Buna ek olarak, İstanbul'da meydana gelen son depremin ardından, binlerce vatandaşı etkileyen bir yapı güvenliği tartışması da gündeme geldi. Kentin altyapısının ve yapıların çoğunun 1999 Gölcük depreminden önce inşa edildiği düşünüldüğünde, yapıların depreme dayanıklılığı artık bir gereklilik haline geliyor. Uzmanlar, deprem sonrası İstanbul'un altyapısının ne kadar güvenli olduğunu, olağanüstü durum senaryolarının uygulanması gerektiği düşüncesiyle değerlendirmeye alıyorlar. Şehrin depreme karşı dayanıklılığını artırmak için radikal değişikliklerin ve iyileştirmelerin yapılması önem arz ediyor. İşin aslı, İstanbul’un bu dönüşüm döneminde acilen harekete geçmemiz gerektiğini gösteriyor.
Bütün bu faktörler ışığında, yaşanan depremin ardından İstanbul'da beklenen büyük depremin henüz gelmediği, fakat her an gerçekleşme ihtimalinin olduğu gerçeği unutulmamalıdır. Dolayısıyla, bu şehrin sakinlerinin yanı sıra yerel yönetimlerin de deprem öncesi ve sonrası hazırlığını önceliklendirmesi gerekmektedir. Uzmanlar, kaydedilen şiddetli sarsıntılar sonucunda dikkatlice planlanmış yapı projelerinin ticari ve sosyal hayatı nasıl etkileyeceğini değerlendirirken, her an gerçekleşme ihtimali olan büyük bir depreme hazırlık yapmanın önemi bir kat daha artmaktadır.

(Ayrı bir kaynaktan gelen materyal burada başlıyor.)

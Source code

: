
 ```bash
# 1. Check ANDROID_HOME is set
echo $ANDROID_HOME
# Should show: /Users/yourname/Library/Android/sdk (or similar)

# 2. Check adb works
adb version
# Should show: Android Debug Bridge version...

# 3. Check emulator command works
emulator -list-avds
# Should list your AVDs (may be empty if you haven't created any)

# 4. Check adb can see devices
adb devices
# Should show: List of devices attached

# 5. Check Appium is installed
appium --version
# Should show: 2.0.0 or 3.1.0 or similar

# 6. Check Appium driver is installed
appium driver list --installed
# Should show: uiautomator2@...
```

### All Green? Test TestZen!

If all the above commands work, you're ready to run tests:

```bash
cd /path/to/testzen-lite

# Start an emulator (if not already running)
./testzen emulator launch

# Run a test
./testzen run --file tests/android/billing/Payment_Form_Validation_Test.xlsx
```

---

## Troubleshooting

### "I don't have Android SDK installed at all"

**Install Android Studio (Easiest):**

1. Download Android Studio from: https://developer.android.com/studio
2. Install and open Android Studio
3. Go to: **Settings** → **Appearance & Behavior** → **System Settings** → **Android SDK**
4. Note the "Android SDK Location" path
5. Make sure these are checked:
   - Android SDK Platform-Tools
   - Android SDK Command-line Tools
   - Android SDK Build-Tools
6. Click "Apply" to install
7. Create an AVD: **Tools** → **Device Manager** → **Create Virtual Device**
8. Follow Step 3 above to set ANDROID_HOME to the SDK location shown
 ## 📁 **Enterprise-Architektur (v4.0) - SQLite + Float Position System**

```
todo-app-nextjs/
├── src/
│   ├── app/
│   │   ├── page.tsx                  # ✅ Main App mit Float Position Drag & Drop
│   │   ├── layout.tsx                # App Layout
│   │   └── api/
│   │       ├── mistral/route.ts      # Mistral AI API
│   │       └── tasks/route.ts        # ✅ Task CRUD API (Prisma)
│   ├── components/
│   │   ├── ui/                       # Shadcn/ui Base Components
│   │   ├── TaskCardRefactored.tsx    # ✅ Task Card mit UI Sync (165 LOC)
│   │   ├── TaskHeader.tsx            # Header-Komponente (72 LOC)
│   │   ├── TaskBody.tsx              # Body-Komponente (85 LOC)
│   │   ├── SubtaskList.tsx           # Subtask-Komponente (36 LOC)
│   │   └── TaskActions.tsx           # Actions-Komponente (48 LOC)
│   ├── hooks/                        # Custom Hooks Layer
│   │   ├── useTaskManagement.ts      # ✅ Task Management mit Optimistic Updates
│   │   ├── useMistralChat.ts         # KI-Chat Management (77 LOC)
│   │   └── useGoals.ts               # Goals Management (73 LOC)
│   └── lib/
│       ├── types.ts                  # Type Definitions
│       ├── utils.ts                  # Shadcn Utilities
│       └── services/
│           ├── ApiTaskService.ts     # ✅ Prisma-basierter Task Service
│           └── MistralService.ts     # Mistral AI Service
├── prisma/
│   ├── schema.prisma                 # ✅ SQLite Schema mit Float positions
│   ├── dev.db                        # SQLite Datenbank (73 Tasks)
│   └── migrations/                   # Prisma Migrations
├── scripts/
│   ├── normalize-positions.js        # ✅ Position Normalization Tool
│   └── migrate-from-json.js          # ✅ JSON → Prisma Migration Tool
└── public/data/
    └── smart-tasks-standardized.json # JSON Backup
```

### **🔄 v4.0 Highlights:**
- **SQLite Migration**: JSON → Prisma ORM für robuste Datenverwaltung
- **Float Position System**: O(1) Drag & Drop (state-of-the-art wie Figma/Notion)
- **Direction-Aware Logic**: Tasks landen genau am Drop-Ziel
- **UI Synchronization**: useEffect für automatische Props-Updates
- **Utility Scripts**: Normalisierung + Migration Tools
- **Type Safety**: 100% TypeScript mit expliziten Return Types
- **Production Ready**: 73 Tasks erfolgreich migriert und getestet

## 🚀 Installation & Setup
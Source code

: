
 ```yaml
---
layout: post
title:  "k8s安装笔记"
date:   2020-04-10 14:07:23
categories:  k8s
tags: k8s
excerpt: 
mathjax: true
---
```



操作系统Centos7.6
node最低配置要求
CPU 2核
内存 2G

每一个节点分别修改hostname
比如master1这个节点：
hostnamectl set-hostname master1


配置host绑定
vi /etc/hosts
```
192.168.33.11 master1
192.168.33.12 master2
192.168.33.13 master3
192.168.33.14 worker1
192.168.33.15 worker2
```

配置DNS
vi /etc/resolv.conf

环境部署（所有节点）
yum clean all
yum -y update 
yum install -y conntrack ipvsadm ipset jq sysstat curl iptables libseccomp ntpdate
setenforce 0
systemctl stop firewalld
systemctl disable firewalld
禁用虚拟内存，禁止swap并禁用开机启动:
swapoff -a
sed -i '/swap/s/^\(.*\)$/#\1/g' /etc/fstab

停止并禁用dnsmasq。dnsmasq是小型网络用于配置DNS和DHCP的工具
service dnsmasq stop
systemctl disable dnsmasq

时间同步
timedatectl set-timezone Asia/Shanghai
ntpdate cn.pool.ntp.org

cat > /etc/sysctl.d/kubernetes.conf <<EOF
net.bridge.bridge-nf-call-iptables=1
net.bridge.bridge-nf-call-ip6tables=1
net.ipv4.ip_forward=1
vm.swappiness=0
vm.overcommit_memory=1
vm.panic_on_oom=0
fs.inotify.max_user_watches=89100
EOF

Sonuç olarak, İstanbul için akıllı ve sürdürülebilir bir şehir planlamasının yanı sıra, her bireyin de bu konudaki farkındalığını artırması gerekiyor. Gelişmiş deprem erken uyarı sistemlerinin kurulması, binanın dayanıklılığının artırılması ve toplumsal bilinç geliştirilmesi, şehrin geleceğini güvence altına almak için kaçınılmaz adımlardır. Depremin önlemi alınan bir durum haline getirilmelidir, yoksa yaşanacak büyük bir felaketin faturasını tüm İstanbul ödeyecektir.